According to Information Sheet No. HR4 from the B.C. Human Rights Tribunal, updated in 2014, publications on the Internet (in this case, a public blog) are not protected under the HRC.
“What the B.C. HRC does, is it prevents certain types of discrimination from happening in certain types of contexts,” said Eric Pedersen, a civil litigation lawyer at Velletta & Company in Victoria. The code would apply for situations when businesses discriminate against its customers, or an employer discriminating against its employees, he said.
The B.C. Human Rights Tribunal takes the position that the Internet is a form of telecommunication, and therefore falls under the jurisdiction of the federal government, Pedersen said. “We do have a federal Human Rights Act, but very recently the government removed section 13 from that act, and that was the section that would have applied to hate speech on the Internet.”
In 2001, Section 13, or the ‘hate speech’ provision in the Canadian Human Rights Act, was expanded to apply to publications on Internet. The provision targeted materials that were “likely to expose a person or persons to hatred or contempt,” based on discrimination against race, religion, or sexual orientation. In June 2013, it was controversially repealed after a vote in the Senate, allowing free speech to govern the Internet.

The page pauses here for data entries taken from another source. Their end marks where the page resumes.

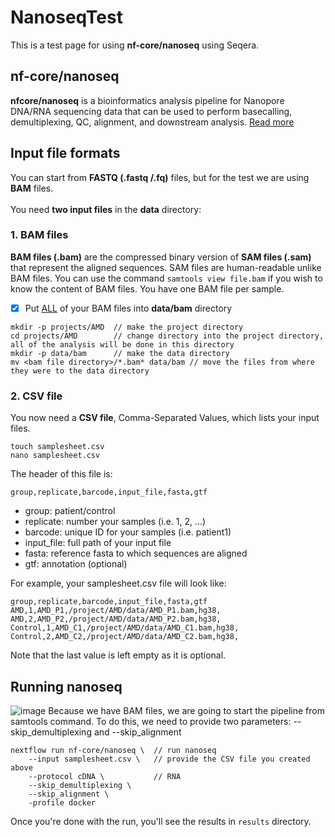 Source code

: # NanoseqTest
This is a test page for using **nf-core/nanoseq** using Seqera. 

## nf-core/nanoseq
**nfcore/nanoseq** is a bioinformatics analysis pipeline for Nanopore DNA/RNA sequencing data that can be used to perform basecalling, demultiplexing, QC, alignment, and downstream analysis. [Read more](https://nf-co.re/nanoseq/3.1.0/)  
  
## Input file formats
You can start from **FASTQ (.fastq /.fq)** files, but for the test we are using **BAM** files.<br/>
 <br/>
You need **two input files** in the **data** directory:
### 1. BAM files
**BAM files (.bam)** are the compressed binary version of **SAM files (.sam)** that represent the aligned sequences. SAM files are human-readable unlike BAM files. 
You can use the command `samtools view file.bam` if you wish to know the content of BAM files. You have one BAM file per sample.
- [x] Put <ins>ALL</ins> of your BAM files into **data/bam** directory
```
mkdir -p projects/AMD  // make the project directory
cd projects/AMD        // change directory into the project directory, all of the analysis will be done in this directory
mkdir -p data/bam      // make the data directory
mv <bam file directory>/*.bam* data/bam // move the files from where they were to the data directory
```
### 2. CSV file
You now need a **CSV file**, Comma-Separated Values, which lists your input files.  
```
touch samplesheet.csv
nano samplesheet.csv
```
The header of this file is:
```
group,replicate,barcode,input_file,fasta,gtf
```
- group: patient/control
- replicate: number your samples (i.e. 1, 2, ...)
- barcode: unique ID for your samples (i.e. patient1)
- input_file: full path of your input file
- fasta: reference fasta to which sequences are aligned
- gtf: annotation (optional)
  
For example, your samplesheet.csv file will look like:
```
group,replicate,barcode,input_file,fasta,gtf
AMD,1,AMD_P1,/project/AMD/data/AMD_P1.bam,hg38,
AMD,2,AMD_P2,/project/AMD/data/AMD_P2.bam,hg38,
Control,1,AMD_C1,/project/AMD/data/AMD_C1.bam,hg38,
Control,2,AMD_C2,/project/AMD/data/AMD_C2.bam,hg38,
```
Note that the last value is left empty as it is optional.


## Running nanoseq
![image](https://github.com/user-attachments/assets/4b3c523f-a22b-459b-83e7-75e9d6ffe5d6)
Because we have BAM files, we are going to start the pipeline from samtools command.
To do this, we need to provide two parameters: --skip_demultiplexing and --skip_alignment
```
nextflow run nf-core/nanoseq \  // run nanoseq
    --input samplesheet.csv \   // provide the CSV file you created above
    --protocol cDNA \           // RNA
    --skip_demultiplexing \
    --skip_alignment \
    -profile docker
```

Once you're done with the run, you'll see the results in `results` directory.

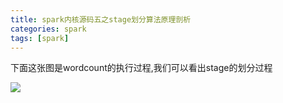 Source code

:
 ```yaml
---
title: spark内核源码五之stage划分算法原理剖析
categories: spark  
tags: [spark]
---
```



下面这张图是wordcount的执行过程,我们可以看出stage的划分过程

![](http://ols7leonh.bkt.clouddn.com//assert/img/bigdata/spark从入门到精通_笔记/stage.png)

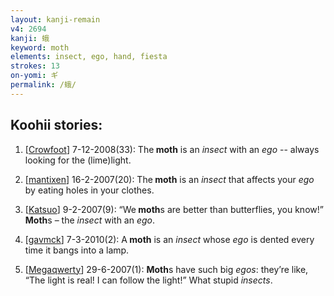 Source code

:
 ```yaml
---
layout: kanji-remain
v4: 2694
kanji: 蛾
keyword: moth
elements: insect, ego, hand, fiesta
strokes: 13
on-yomi: ギ
permalink: /蛾/
---
```


## Koohii stories: 

1) [<a href="http://kanji.koohii.com/profile/Crowfoot">Crowfoot</a>] 7-12-2008(33): The<strong> moth</strong> is an <em>insect</em> with an <em>ego</em> -- always looking for the (lime)light.

2) [<a href="http://kanji.koohii.com/profile/mantixen">mantixen</a>] 16-2-2007(20): The<strong> moth</strong> is an <em>insect</em> that affects your <em>ego</em> by eating holes in your clothes.

3) [<a href="http://kanji.koohii.com/profile/Katsuo">Katsuo</a>] 9-2-2007(9): “We<strong> moth</strong>s are better than butterflies, you know!”<strong> Moth</strong>s – the <em>insect</em> with an <em>ego</em>.

4) [<a href="http://kanji.koohii.com/profile/gavmck">gavmck</a>] 7-3-2010(2): A<strong> moth</strong> is an <em>insect</em> whose <em>ego</em> is dented every time it bangs into a lamp.

5) [<a href="http://kanji.koohii.com/profile/Megaqwerty">Megaqwerty</a>] 29-6-2007(1): <strong>Moth</strong>s have such big <em>egos</em>: they’re like, “The light is real! I can follow the light!” What stupid <em>insects</em>.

Internet-propagated hate speech is now under the domain of the criminal justice system, where a rare standard of proof is required, leading to few convictions. The Criminal Code is now left as the primary tool against electronic publication, used for more extreme cases like child pornography.
In a lengthier post on liberal religion, the instructor declares a “call to arms” on issues like same-sex marriage and modern families. According to the post, the instructor believes transgender individuals’ DNA and science are being ignored for the sake of feelings.
A professor in the Department of Sociology, Dr. Aaron Devor, is an internationally respected expert on gender and sexuality and disagrees with the instructor’s view. Devor is the founder of UVic’s transgender archive, the largest in the world.
“I think the views are incorrect—and we live in an environment where we allow people to express incorrect views—they are subject to the forum of public opinion, and hopefully someone will respond and point out how incorrect these views are,” he said.
Although Devor finds these views objectionable, he does not believe individuals should be limited in their ability to express those opinions—unless they were being expressed in the classroom, or claiming to represent UVic. “They need to express their views in an appropriate way and in an appropriate place. If these views were being expressed in a classroom, I would be concerned,” he said.
“The Internet is well-populated with private citizens posting commentary that I find repugnant, but they have a right to do that,” he said. “In a forum of free exchange of ideas, everybody else has the right to tell them what they think about them.”